PARIS, 16 avril (Reuters) - Fitch a déclaré jeudi s'attendre en 2009 à une poursuite de la baisses des revenus des banques françaises en raison de la récession économique et jugé que les perspectives restaient sombres pour leurs activités de banque de financement et d'investissement (BFI).

L'agence de notation estime également que la hausse des provisions, déjà constatées au cours du quatrième trimestre, continuera de peser sur le secteur bancaire français.

"La perspective de BNP Paribas (BNPP.PA: Cotation) et de Société Générale (SOGN.PA: Cotation) est assombrie par l'avenir peu prometteur des grandes divisions de BFI de ces banques, dont les résultats ont beaucoup souffert de la crise des marchés financiers mondiaux", écrit Fitch dans un rapport sur les grandes banques françaises.
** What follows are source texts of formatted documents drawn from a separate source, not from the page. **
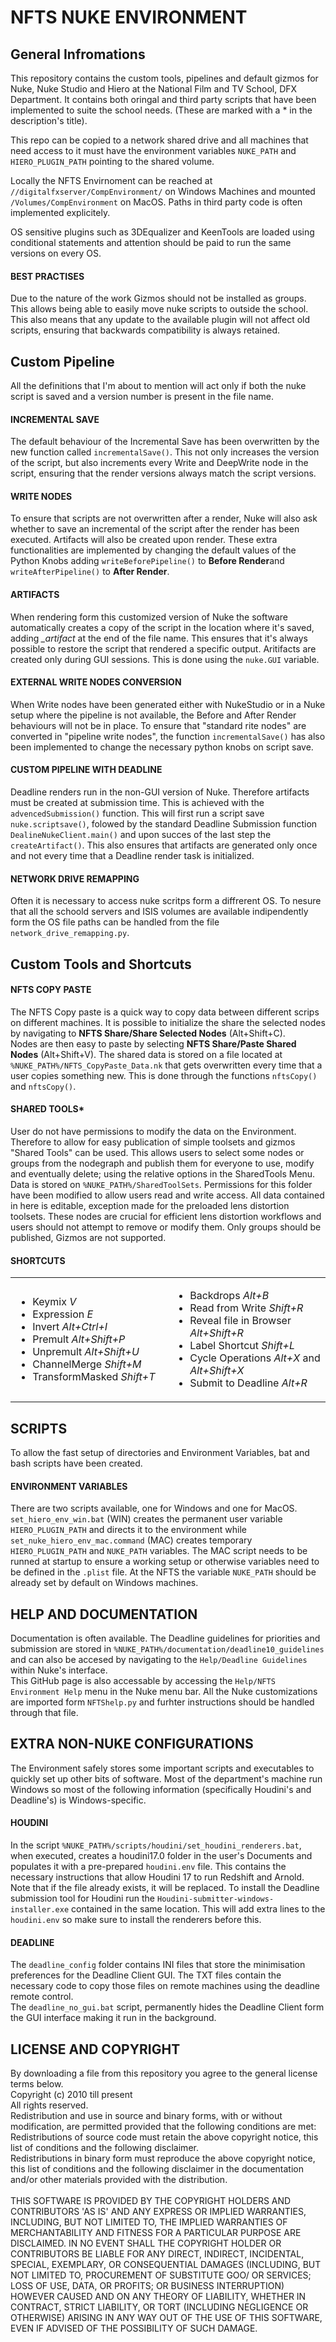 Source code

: # NFTS NUKE ENVIRONMENT

<h2>General Infromations</h2>

This repository contains the custom tools, pipelines and default gizmos for Nuke, Nuke Studio and Hiero at the National Film and TV School, DFX Department. It contains both oringal and third party scripts that have been implemented to suite the school needs. (These are marked with a * in the description's title).

This repo can be copied to a network shared drive and all machines that need access to it must have the environment variables <code>NUKE_PATH</code> and <code>HIERO_PLUGIN_PATH</code> pointing to the shared volume.

Locally the NFTS Envirnoment can be reached at <code>//digitalfxserver/CompEnvironment/</code> on Windows Machines and mounted <code>/Volumes/CompEnvironment</code> on MacOS. Paths in third party code is often implemented explicitely.

OS sensitive plugins such as 3DEqualizer and KeenTools are loaded using conditional statements and attention should be paid to run the same versions on every OS.

<h4>BEST PRACTISES</h4>
Due to the nature of the work Gizmos should not be installed as groups. This allows being able to easily move nuke scripts to outside the school. This also means that any update to the available plugin will not affect old scripts, ensuring that backwards compatibility is always retained.

<h2>Custom Pipeline</h2>

All the definitions that I'm about to mention will act only if both the nuke script is saved and a version number is present in the file name.

<h4>INCREMENTAL SAVE</h4>

The default behaviour of the Incremental Save has been overwritten by the new function called <code>incrementalSave()</code>. This not only increases the version of the script, but also increments every Write and DeepWrite node in the script, ensuring that the render versions always match the script versions.

<h4>WRITE NODES</h4>

To ensure that scripts are not overwritten after a render, Nuke will also ask whether to save an incremental of the script after the render has been executed. Artifacts will also be created upon render.
These extra functionalities are implemented by changing the default values of the Python Knobs adding <code>writeBeforePipeline()</code> to <b>Before Render</b>and <code>writeAfterPipeline()</code> to <b>After Render</b>.

<h4>ARTIFACTS</h4>

When rendering form this customized version of Nuke the software automatically creates a copy of the script in the location where it's saved, adding <i>_artifact</i> at the end of the file name. This ensures that it's always possible to restore the script that rendered a specific output. Aritifacts are created only during GUI sessions. This is done using the <code>nuke.GUI</code> variable.

<h4>EXTERNAL WRITE NODES CONVERSION</h4>
When Write nodes have been generated either with NukeStudio or in a Nuke setup where the pipeline is not available, the Before and After Render behaviours will not be in place.
To ensure that "standard rite nodes" are converted in "pipeline write nodes", the function <code>incrementalSave()</code> has also been implemented to change the necessary python knobs on script save. 

<h4>CUSTOM PIPELINE WITH DEADLINE</h4>
Deadline renders run in the non-GUI version of Nuke. Therefore artifacts must be created at submission time.
This is achieved with the <code>advencedSubmission()</code> function. This will first run a script save <code>nuke.scriptsave()</code>, folowed by the standard Deadline Submission function <code>DealineNukeClient.main()</code> and upon succes of the last step the <code>createArtifact()</code>. 
This also ensures that artifacts are generated only once and not every time that a Deadline render task is initialized.

<h4>NETWORK DRIVE REMAPPING</h4>
Often it is necessary to access nuke scritps form a diffrerent OS. To nesure that all the schoold servers and ISIS volumes are available indipendently form the OS file paths can be handled from the file <code>network_drive_remapping.py</code>.

<h2>Custom Tools and Shortcuts</h2>

<h4>NFTS COPY PASTE</h4>

The NFTS Copy paste is a quick way to copy data between different scrips on different machines.
It is possible to initialize the share the selected nodes by navigating to <b>NFTS Share/Share Selected Nodes</b> (Alt+Shift+C).
</br>Nodes are then easy to paste by selecting <b>NFTS Share/Paste Shared Nodes</b> (Alt+Shift+V).
The shared data is stored on a file located at <code>%NUKE_PATH%/NFTS_CopyPaste_Data.nk</code> that gets overwritten every time that a user copies something new.
This is done through the functions <code>nftsCopy()</code> and <code>nftsCopy()</code>.

<h4>SHARED TOOLS*</h4>

User do not have permissions to modify the data on the Environment. Therefore to allow for easy publication of simple toolsets and gizmos "Shared Tools" can be used. 
This allows users to select some nodes or groups from the nodegraph and publish them for everyone to use, modify and eventually delete; using the relative options in the SharedTools Menu.
Data is stored on <code>%NUKE_PATH%/SharedToolSets</code>. Permissions for this folder have been modified to allow users read and write access. All data contained in here is editable, exception made for the preloaded lens distortion toolsets. These nodes are crucial for efficient lens distortion workflows and users should not attempt to remove or modify them. Only groups should be published, Gizmos are not supported.

<!--<h4>SWITCH TO NUKEX*</h4>
Switch to NukeX (originally NukeSwitch) is avaiable in <code>File/Switch to NukeX</code>, it's a third party script that allows to open the current script in a NukeX session. The menu option is only availble when into a Nuke session. For further documention please refer to the author's <a href="https://github.com/franklinvfx/NukeSwitch-Script-for-Nuke">official documentation</a>. --!>

<!--<h4>CONVERT GIZMOS TO GROUPS*</h4>
Convert gizmos to groups simply converts all the gizmos in the nodegraph into groups, allowing better portability. --!>

<!--<h4>PACKAGE SCRIPT*</h4>
Under <code>File/Package Script</code> WrapItUp, a third party tool to archive scripts with reltive dependecies, is available. For further documention please refer to the author's <a href="https://maxvanleeuwen.com/project/collect-nuke-scripts-wrapitup/">official documentation</a>
The functions has also be implemented to run convert all gizmos to groups berfore WrapItUp GUI is initialized.  --!>

<h4>SHORTCUTS</h4>

<table>
  <tr>
    <td width="50%">
      <ul>
        <li>Keymix         <i>V</i></li>
          <li>Expression      <i>E</i></li>
  <li>Invert          <i>Alt+Ctrl+I</i></li>
  <li>Premult         <i>Alt+Shift+P</i></li>
  <li>Unpremult       <i>Alt+Shift+U</i></li>
  <li>ChannelMerge    <i>Shift+M</i></li>
  <li>TransformMasked  <i>Shift+T</i></li>
      </ul>
    </td>
    <td width="50%">
      <ul>
        <li>Backdrops       <i>Alt+B</i></li>
        <li>Read from Write       <i>Shift+R</i></li>
        <li>Reveal file in Browser      <i>Alt+Shift+R</i></li>
        <li>Label Shortcut       <i>Shift+L</i></li>
        <li>Cycle Operations       <i>Alt+X</i> and <i>Alt+Shift+X</i></li>
        <li>Submit to Deadline      <i>Alt+R</i></li>
      </ul>
    </td>
  </tr>
</table>

<h2>SCRIPTS</h2>

To allow the fast setup of directories and Environment Variables, bat and bash scripts have been created.

<h4>ENVIRONMENT VARIABLES</h4>

There are two scripts available, one for Windows and one for MacOS.
<code>set_hiero_env_win.bat</code> (WIN) creates the permanent user variable <code>HIERO_PLUGIN_PATH</code> and directs it to the environment while <code>set_nuke_hiero_env_mac.command</code> (MAC) creates temporary <code>HIERO_PLUGIN_PATH</code> and <code>NUKE_PATH</code> variables. The MAC script needs to be runned at startup to ensure a working setup or otherwise variables need to be defined in the <code>.plist</code> file. At the NFTS the variable <code>NUKE_PATH</code> should be already set by default on Windows machines.

<h2>HELP AND DOCUMENTATION</h2>

Documentation is often available. The Deadline guidelines for priorities and submission are stored in <code>%NUKE_PATH%/documentation/deadline10_guidelines</code> and can also be accesed by navigating to the <code>Help/Deadline Guidelines</code> within Nuke's interface.
</br>This GitHub page is also accessable by accessing the <code>Help/NFTS Environment Help</code> menu in the Nuke menu bar.
All the Nuke customizations are imported form <code>NFTShelp.py</code> and furhter instructions should be handled through that file.


<h2>EXTRA NON-NUKE CONFIGURATIONS</h2>

The Environment safely stores some important scripts and executables to quickly set up other bits of software. Most of the department's machine run Windows so most of the following information (specifically Houdini's and Deadline's) is Windows-specific.

<h4>HOUDINI</h4>

In the script <code>%NUKE_PATH%/scripts/houdini/set_houdini_renderers.bat</code>, when executed, creates a houdini17.0 folder in the user's Documents and populates it with a pre-prepared <code>houdini.env</code> file. This contains the necessary instructions that allow Houdini 17 to run Redshift and Arnold. Note that if the file already exists, it will be replaced. 

To install the Deadline submission tool for Houdini run the <code>Houdini-submitter-windows-installer.exe</code> contained in the same location. This will add extra lines to the <code>houdini.env</code> so make sure to install the renderers before this.

<h4>DEADLINE</h4>
The <code>deadline_config</code> folder contains INI files that store the minimisation preferences for the Deadline Client GUI. The TXT files contain the necessary code to copy those files on remote machines using the deadline remote control.
</br>The <code>deadline_no_gui.bat</code> script, permanently hides the Deadline Client form the GUI interface making it run in the background. 


<h2>LICENSE AND COPYRIGHT</h2>

By downloading a file from this repository you agree to the general license terms below.

</br>Copyright (c) 2010 till present
</br>All rights reserved.

</br>Redistribution and use in source and binary forms, with or without modification, are permitted provided that the following conditions are met:

</br>Redistributions of source code must retain the above copyright notice, this list of conditions and the following disclaimer.
</br>Redistributions in binary form must reproduce the above copyright notice, this list of conditions and the following disclaimer in the documentation and/or other materials provided with the distribution.
</br>
</br>THIS SOFTWARE IS PROVIDED BY THE COPYRIGHT HOLDERS AND CONTRIBUTORS 'AS IS' AND ANY EXPRESS OR IMPLIED WARRANTIES, INCLUDING, BUT NOT LIMITED TO, THE IMPLIED WARRANTIES OF MERCHANTABILITY AND FITNESS FOR A PARTICULAR PURPOSE ARE DISCLAIMED. IN NO EVENT SHALL THE COPYRIGHT HOLDER OR CONTRIBUTORS BE LIABLE FOR ANY DIRECT, INDIRECT, INCIDENTAL, SPECIAL, EXEMPLARY, OR CONSEQUENTIAL DAMAGES (INCLUDING, BUT NOT LIMITED TO, PROCUREMENT OF SUBSTITUTE GOO/ OR SERVICES; LOSS OF USE, DATA, OR PROFITS; OR BUSINESS INTERRUPTION) HOWEVER CAUSED AND ON ANY THEORY OF LIABILITY, WHETHER IN CONTRACT, STRICT LIABILITY, OR TORT (INCLUDING NEGLIGENCE OR OTHERWISE) ARISING IN ANY WAY OUT OF THE USE OF THIS SOFTWARE, EVEN IF ADVISED OF THE POSSIBILITY OF SUCH DAMAGE.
La Socgen devrait également passer de nouveaux provisionnenements en raison de son exposition à la Russie et à l'Europe centrale et de l'est "où les prêts représentaient quelque 10% du total des prêts consolidés à fin 2008", souligne l'agence de notation.

Selon elle, le Crédit agricole (CAGR.PA: Cotation) est la banque "la mieux placée" pour résister dans le contexte de crise, grâce à une "bonne diversification de ses revenus" et grâce aussi à "sa position prépondérante sur le marché de détail domestique dont (la banque) contrôle 25% des dépôts".

Concernant Natixis (CNAT.PA: Cotation), détenue à 71% par les Banques populaires et les Caisses d'épargne en cours de rapprochement, Fitch considère que "le chemin (...) vers la reprise est encore long" et que "la création de revenus par les réseaux régionaux restera faible du fait de la récession économique".

"Natixis est toujours dans une passe difficile, avec de volumineux portefeuilles d'actifs structurés douteux dont elle continue d'essayer de se délester", souligne Janine Dow, directeur senior en charge des institutions financières chez Fitch.

Pour le Crédit mutuel, l'agence de notation pense que la prise de contrôle par la banque du spécialiste du crédit à la consommation Cofidis peut se révéler risquée.

"Le calendrier choisi pour ce développement dans le secteur du crédit à la consommation peut s'avérer peu favorable en raison de l'évolution à la hausse des créances douteuses", note ainsi Fitch.